====== SOURCE DATA ======

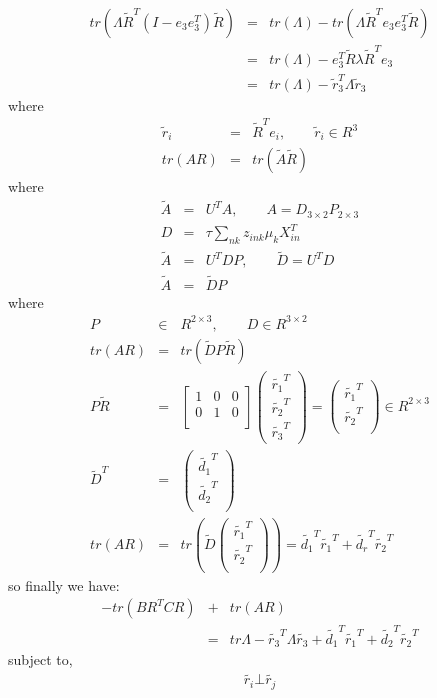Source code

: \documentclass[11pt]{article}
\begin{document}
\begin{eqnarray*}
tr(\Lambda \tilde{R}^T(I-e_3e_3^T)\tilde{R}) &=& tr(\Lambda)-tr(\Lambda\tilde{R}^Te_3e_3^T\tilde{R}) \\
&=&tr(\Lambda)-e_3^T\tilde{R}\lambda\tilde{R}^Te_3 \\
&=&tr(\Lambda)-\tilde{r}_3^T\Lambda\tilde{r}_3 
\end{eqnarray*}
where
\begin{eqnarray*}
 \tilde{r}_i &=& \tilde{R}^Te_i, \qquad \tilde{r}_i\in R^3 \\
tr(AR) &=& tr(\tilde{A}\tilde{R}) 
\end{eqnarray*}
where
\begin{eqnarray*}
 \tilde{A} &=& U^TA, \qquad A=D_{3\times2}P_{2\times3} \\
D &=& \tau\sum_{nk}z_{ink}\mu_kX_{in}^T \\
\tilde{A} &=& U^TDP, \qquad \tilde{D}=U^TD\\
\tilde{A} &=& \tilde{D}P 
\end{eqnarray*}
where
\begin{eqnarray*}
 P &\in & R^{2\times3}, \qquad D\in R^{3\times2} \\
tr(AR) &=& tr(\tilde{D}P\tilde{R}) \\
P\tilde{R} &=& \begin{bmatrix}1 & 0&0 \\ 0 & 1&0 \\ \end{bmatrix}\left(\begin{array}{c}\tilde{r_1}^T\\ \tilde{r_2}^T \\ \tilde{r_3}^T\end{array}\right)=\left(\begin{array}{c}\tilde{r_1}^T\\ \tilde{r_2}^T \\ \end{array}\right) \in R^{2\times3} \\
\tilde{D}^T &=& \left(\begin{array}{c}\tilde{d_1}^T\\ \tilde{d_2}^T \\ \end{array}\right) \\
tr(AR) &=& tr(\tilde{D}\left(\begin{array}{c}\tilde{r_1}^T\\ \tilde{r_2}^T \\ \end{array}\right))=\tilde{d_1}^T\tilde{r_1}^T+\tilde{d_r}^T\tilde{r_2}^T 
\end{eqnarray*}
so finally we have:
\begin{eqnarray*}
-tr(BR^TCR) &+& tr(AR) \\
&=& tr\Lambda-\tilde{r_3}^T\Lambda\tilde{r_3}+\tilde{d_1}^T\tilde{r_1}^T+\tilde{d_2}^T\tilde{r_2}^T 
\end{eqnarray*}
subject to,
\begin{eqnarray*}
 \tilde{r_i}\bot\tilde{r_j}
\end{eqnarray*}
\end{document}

======

= WORK ITEM =
As you read the records above, find each line that contains "left" and copy it.

= RESPONSE BELOW =
P\tilde{R} &=& \begin{bmatrix}1 & 0&0 \\ 0 & 1&0 \\ \end{bmatrix}\left(\begin{array}{c}\tilde{r_1}^T\\ \tilde{r_2}^T \\ \tilde{r_3}^T\end{array}\right)=\left(\begin{array}{c}\tilde{r_1}^T\\ \tilde{r_2}^T \\ \end{array}\right) \in R^{2\times3} \\
\tilde{D}^T &=& \left(\begin{array}{c}\tilde{d_1}^T\\ \tilde{d_2}^T \\ \end{array}\right) \\
tr(AR) &=& tr(\tilde{D}\left(\begin{array}{c}\tilde{r_1}^T\\ \tilde{r_2}^T \\ \end{array}\right))=\tilde{d_1}^T\tilde{r_1}^T+\tilde{d_r}^T\tilde{r_2}^T 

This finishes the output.